Pull every line with the word "http" out of the entries below.

Stored dataset items
+===+
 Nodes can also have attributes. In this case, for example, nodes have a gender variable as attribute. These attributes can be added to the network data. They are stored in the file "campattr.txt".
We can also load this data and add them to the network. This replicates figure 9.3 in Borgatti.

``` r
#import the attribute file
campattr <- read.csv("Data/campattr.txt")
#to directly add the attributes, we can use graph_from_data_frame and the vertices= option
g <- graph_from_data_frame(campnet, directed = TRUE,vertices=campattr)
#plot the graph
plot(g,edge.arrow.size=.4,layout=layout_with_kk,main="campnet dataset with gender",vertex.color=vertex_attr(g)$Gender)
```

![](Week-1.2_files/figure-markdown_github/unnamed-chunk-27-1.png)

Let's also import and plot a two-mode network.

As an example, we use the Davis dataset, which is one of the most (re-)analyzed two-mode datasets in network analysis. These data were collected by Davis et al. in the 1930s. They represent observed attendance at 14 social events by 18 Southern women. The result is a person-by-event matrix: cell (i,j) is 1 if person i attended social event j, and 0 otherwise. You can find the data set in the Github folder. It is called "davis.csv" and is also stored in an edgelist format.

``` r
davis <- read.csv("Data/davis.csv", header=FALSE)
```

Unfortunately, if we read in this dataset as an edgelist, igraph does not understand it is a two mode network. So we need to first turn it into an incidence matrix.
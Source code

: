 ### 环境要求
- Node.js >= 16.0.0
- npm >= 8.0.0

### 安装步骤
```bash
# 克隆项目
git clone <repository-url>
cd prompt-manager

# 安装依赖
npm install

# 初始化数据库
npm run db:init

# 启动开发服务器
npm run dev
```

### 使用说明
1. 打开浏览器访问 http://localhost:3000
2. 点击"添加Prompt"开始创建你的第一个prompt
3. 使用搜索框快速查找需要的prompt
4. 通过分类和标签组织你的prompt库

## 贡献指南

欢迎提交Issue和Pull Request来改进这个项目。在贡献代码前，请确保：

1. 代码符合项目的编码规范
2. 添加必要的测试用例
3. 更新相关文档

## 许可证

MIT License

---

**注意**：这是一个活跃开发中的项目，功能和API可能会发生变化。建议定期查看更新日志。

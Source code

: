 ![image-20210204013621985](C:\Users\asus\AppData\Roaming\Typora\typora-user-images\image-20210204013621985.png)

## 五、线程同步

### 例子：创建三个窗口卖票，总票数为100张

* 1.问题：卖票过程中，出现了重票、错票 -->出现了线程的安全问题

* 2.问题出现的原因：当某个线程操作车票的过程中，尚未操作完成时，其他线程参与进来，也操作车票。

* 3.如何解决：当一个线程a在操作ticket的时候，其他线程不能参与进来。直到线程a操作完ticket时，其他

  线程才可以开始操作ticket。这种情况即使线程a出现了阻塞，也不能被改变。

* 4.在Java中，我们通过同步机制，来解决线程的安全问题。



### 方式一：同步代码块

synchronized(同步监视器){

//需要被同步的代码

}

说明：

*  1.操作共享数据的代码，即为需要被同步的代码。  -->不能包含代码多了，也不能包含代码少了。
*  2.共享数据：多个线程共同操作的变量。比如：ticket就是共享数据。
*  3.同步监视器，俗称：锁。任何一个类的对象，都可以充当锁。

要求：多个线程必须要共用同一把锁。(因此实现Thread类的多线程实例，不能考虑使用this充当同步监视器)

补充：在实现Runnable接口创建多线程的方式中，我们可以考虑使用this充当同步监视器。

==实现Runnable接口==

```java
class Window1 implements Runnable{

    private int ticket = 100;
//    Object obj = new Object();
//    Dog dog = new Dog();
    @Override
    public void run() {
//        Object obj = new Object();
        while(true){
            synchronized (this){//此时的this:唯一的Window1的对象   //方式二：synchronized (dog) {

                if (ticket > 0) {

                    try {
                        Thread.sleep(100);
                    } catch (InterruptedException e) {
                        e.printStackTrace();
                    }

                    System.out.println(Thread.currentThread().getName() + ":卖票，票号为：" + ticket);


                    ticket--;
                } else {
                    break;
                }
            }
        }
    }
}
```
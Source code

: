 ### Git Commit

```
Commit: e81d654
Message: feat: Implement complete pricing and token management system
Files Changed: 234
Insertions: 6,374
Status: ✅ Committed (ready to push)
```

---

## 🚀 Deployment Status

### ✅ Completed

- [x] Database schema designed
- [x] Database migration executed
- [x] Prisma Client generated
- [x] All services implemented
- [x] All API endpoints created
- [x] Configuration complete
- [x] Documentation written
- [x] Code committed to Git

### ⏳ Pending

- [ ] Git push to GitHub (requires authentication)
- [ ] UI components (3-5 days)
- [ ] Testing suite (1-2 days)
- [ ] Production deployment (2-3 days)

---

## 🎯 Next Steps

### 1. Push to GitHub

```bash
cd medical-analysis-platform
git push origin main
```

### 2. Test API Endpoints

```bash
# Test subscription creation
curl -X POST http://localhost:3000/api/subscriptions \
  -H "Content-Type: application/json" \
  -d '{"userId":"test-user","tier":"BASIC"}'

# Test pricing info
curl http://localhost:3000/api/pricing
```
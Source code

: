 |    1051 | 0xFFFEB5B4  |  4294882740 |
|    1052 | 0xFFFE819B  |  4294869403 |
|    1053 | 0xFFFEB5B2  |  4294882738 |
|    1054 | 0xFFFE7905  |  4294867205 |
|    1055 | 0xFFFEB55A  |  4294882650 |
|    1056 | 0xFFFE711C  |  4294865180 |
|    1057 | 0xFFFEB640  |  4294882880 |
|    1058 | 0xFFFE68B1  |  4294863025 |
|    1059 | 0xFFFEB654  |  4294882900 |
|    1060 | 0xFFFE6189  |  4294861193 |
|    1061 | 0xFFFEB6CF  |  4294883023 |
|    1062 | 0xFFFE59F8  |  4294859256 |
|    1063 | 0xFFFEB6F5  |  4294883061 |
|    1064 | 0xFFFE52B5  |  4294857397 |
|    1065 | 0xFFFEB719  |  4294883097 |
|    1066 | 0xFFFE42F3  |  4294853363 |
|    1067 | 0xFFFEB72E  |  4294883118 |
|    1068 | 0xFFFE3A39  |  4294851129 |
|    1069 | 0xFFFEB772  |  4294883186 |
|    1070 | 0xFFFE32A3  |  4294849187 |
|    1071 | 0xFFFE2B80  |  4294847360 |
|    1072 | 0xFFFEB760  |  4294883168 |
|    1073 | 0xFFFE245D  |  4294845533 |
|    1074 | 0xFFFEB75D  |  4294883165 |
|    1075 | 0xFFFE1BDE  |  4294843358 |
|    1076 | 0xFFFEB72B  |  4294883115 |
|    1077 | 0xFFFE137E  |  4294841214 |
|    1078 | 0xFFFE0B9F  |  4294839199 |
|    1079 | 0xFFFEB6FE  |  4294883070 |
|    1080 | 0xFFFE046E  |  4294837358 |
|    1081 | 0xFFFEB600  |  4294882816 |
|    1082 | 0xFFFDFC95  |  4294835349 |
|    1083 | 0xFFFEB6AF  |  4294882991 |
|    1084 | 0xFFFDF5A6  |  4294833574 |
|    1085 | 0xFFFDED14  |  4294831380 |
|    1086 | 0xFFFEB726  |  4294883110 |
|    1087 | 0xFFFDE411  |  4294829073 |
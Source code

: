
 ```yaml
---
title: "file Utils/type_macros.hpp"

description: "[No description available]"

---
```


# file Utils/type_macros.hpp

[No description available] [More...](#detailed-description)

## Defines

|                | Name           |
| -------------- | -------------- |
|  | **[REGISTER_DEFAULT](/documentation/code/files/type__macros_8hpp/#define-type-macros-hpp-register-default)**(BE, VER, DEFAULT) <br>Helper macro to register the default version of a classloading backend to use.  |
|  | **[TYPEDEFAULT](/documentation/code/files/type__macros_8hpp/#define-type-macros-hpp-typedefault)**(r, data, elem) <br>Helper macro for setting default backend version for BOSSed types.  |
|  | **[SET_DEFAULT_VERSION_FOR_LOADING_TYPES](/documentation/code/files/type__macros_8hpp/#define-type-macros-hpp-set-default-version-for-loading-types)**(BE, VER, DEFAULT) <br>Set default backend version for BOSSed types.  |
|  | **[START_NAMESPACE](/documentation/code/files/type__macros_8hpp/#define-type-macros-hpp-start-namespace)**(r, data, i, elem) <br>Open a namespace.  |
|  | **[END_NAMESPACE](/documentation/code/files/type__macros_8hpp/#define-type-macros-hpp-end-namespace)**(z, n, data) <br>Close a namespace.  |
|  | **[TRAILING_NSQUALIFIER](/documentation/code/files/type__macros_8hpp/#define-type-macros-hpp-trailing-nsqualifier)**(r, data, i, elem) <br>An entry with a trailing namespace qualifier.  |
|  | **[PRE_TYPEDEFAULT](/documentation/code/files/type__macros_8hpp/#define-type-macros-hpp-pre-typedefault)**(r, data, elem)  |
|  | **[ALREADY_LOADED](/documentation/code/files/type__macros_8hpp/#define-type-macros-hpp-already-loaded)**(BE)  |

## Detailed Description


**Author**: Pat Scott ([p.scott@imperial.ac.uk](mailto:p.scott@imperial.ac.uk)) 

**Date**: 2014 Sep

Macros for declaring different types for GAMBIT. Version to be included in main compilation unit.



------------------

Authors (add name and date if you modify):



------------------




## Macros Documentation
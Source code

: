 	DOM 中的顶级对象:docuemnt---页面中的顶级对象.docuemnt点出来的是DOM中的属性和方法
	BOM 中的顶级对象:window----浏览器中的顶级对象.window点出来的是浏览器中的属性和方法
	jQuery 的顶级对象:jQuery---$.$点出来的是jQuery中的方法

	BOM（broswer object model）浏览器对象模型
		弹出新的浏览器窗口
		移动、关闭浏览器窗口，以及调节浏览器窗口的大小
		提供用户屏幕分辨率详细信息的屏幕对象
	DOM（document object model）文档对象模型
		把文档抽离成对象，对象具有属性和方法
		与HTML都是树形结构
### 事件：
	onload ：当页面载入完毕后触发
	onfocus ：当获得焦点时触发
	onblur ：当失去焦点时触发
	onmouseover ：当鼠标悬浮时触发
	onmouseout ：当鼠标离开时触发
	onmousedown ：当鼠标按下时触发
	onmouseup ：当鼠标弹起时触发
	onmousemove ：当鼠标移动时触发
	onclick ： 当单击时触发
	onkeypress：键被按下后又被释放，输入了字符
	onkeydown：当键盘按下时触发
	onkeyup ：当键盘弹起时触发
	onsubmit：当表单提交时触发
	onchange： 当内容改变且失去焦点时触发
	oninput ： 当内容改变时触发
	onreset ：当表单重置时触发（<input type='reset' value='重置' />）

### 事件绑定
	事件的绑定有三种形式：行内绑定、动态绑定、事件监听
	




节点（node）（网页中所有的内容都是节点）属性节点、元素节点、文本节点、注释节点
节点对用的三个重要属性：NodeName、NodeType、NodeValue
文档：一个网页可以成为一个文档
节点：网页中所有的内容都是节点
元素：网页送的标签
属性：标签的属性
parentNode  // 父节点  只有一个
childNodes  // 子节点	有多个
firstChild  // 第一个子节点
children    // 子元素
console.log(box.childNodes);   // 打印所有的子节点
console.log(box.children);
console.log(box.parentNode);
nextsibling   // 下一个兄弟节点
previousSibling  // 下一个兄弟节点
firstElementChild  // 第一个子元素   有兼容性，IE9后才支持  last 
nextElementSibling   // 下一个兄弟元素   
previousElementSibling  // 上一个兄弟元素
+===+
## EXERCISE SOLUTION
1. 打开浏览器访问 http://localhost:3000
curl -X POST http://localhost:3000/api/subscriptions \
curl http://localhost:3000/api/pricing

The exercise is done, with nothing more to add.